In my first month at school I was identified as a B-former and thereafter I net successfully the limited expectations of my teachers by scraping seven 'O'-levels (including Bible knowledge) and two A-levels. Only as a debater did my star briefly shine when, to my headmaster's clear disbelief, I won an inter-school competition.
I witnessed the merit principle at work, finding myself rejected not only as an officer in the school's Combined Cadet Force but also - far rarer - being passed over for induction as a prefect. I'd like to say the rest of my life has been a response to such slights on my leadership capacity, but it’s not true.
I was, by sixteen, pretty comfortable with my modest achievements and future prospects. By spring 1965 my form-master's report was unambiguous: 'In general his work is satisfactory. I wish I could say the same about his general attitude and behaviour, which I find deplorably irresponsible.'
Most of my teachers concurred. In lone dissidence on my report, sits one neatly hand-written comment by my English teacher, SBN: 'His recent written work has shown considerable perception and understanding and the ability to express his ideas clearly.'
It was SBN - Stewart Norman - who, through literature, lifted my gaze to a wider world. With enormous insight he guided me, and many of my unruly mob, toward an appreciation of Shakespeare. The first thing I enjoyed were the dirty bits, carefully glossed over by previous teachers. I came to understand that Benny Hill's double-entendres were part of a rich British cultural tradition.
Then came the excitement of the violence and lust of raw power. And finally, miraculously, I came to understand the poetry of language and ambiguity of meaning. It was a secret world which, just as much as the posturing of the rock band, The Pretty Things, spoke to adolescent rebellion. When my friend Nick Palmer was criticised for writing an essay in which he referred throughout to 'William' I was surprised: Shakespeare had become one of us.
SBN taught us that Shakespeare was meant to be acted. Reaching my normal heights of academic achievement, I was selected to play Lucianus, and from that safe vantage point (mostly in the wings) I watched my friend Nick Page portray Hamlet with genuine rage and blanched as the boy Ophelia suffered the consequences. I've watched many fine productions since, but none will surpass the emotional intensity of that first experience of seeing at first-hand what Shakespeare could be.
Through SBN I came to realise that safe pieties could be challenged. I remember dismissing Charles Dickens as a writer of Victorian sentimentality only to find myself confronted by a teacher who carefully tore apart my lack of cultural and historical understanding. I still recall the shock of realising that this was a teacher who cared passionately about Dickens's reputation. Passion, at my school, was not generally a quality to which to aspire.

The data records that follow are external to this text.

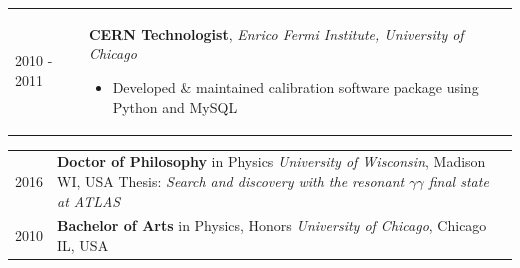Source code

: \documentclass{letter}
\begin{document}
\begin{tabular}{p{}p{}}
  2010 - 2011
  &
  \textbf{CERN Technologist}, \textit{Enrico Fermi Institute, University of Chicago} \newline
  \vspace{-15pt}  %
  \begin{itemize}
    \itemsep0em
    \renewcommand{\labelitemi}{\tiny$\blacksquare$} 
    \item Developed \& maintained calibration software package using Python and MySQL
  \end{itemize}
\end{tabular}
\vspace{-10pt}



\begin{flushleft}
  \Large{\textsc{\textbf{\color{Maroon}{Education}}}}
  \vspace{1pt}  %
\end{flushleft}

  \begin{tabular}{p{}p{}}
  2016
  &
  \textbf{Doctor of Philosophy} in Physics \newline 
  \textit{University of Wisconsin}, Madison WI, USA \newline
  Thesis: \textit{Search and discovery with the resonant $\gamma\gamma$ final state at ATLAS} \newline
  \\

  2010 
  & 
  \textbf{Bachelor of Arts} in Physics, Honors \newline 
  \textit{University of Chicago}, Chicago IL, USA \newline
\end{tabular}
\end{document}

Through SBN I was surprised to discover that the novelist Thomas Hardy also wrote poems which I barely understood but, under SBN's gentle interrogation, I came to love. The lessons linger in unexpected ways. I can still be at a tense meeting and, watching the body language, remember the first time I read that, 'The smile on your mouth was the deadest thing/Alive enough to have strength to die.'
SBN taught me that reading was an exciting place to be. When I was introduced to William Faulkner and ee cummings, American literature suddenly seemed attractive. In spite of being suspended from school in my final months - for escaping from my dormitory for a midnight liaison with a girl from the nearby Bedales School - Hull University accepted my belated application to study American literature, history and politics.
It was the start of a different life.
One brilliant teacher, almost certainly without knowing it, was the reason.